In a prolific interview given to the "Times of India" in 2013, Bhattacharya said that he migrated to Mumbai from Lucknow harbouring dreams of becoming a singer fourteen years ago (1999). He stood in the long queues in front of music composers' office and gave them demo "Audio Cassettes"  to listen to him. But it didn't bear any fruit.

He went up to music composer & director Pritam Chakraborty. It was Pritam who gave him work and allowed him to assist.

During his struggling days, he started writing lyrics for Advertisement jingles to lower his frustration of not getting work. He learned the art of song-writing during those struggling days.

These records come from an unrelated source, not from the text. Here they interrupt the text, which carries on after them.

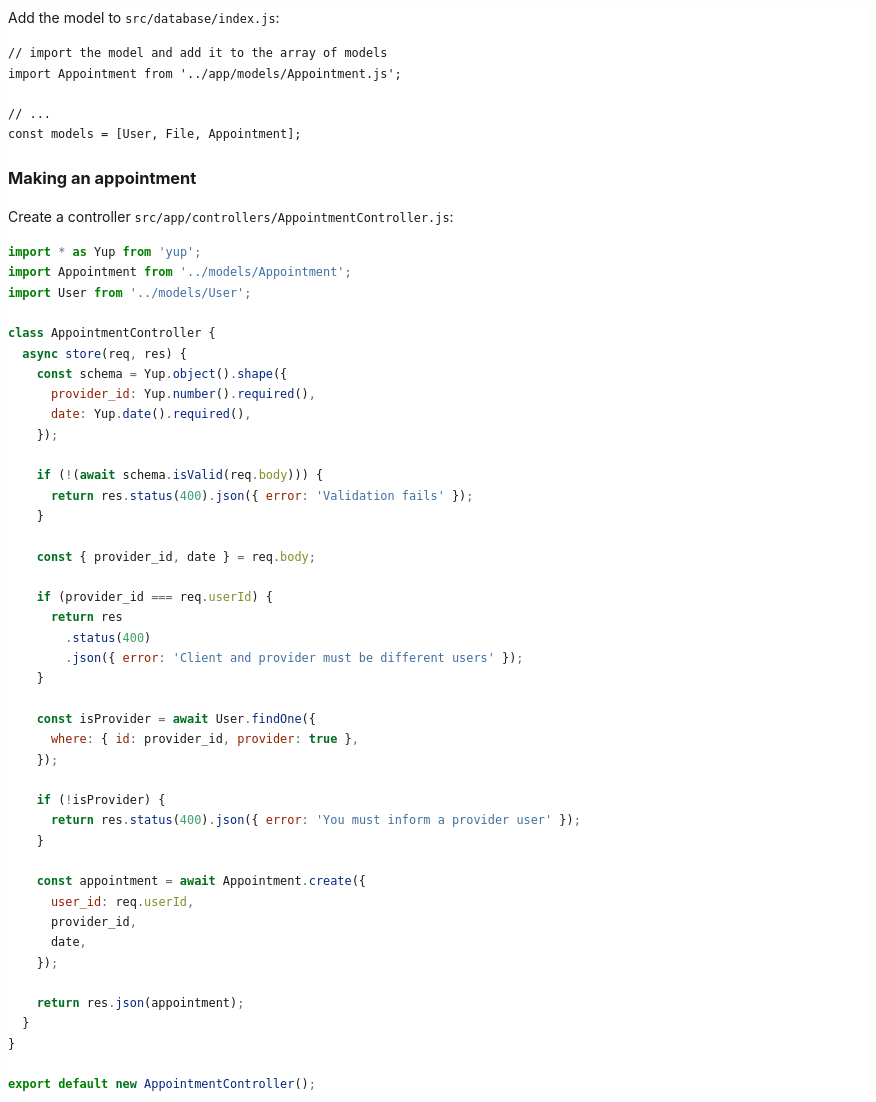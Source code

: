 Add the model to `src/database/index.js`:
```
// import the model and add it to the array of models
import Appointment from '../app/models/Appointment.js';

// ...
const models = [User, File, Appointment];
```

### Making an appointment

Create a controller `src/app/controllers/AppointmentController.js`:
```js
import * as Yup from 'yup';
import Appointment from '../models/Appointment';
import User from '../models/User';

class AppointmentController {
  async store(req, res) {
    const schema = Yup.object().shape({
      provider_id: Yup.number().required(),
      date: Yup.date().required(),
    });

    if (!(await schema.isValid(req.body))) {
      return res.status(400).json({ error: 'Validation fails' });
    }

    const { provider_id, date } = req.body;

    if (provider_id === req.userId) {
      return res
        .status(400)
        .json({ error: 'Client and provider must be different users' });
    }

    const isProvider = await User.findOne({
      where: { id: provider_id, provider: true },
    });

    if (!isProvider) {
      return res.status(400).json({ error: 'You must inform a provider user' });
    }

    const appointment = await Appointment.create({
      user_id: req.userId,
      provider_id,
      date,
    });

    return res.json(appointment);
  }
}

export default new AppointmentController();
```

In the year 2004, when his friend Amartya Rahut introduced him to music composer Amit Trivedi, Trivedi and Rahut, who often composed music for television channels, took Bhattacharya as a dummy singer to give presentations of his music. Trivedi also urged him to write rough lyrics. While writing lyrics, Bhattacharya discovered that he had an innate talent of giving words to tunes. Over the years, Trivedi and Bhattacharya became good friends.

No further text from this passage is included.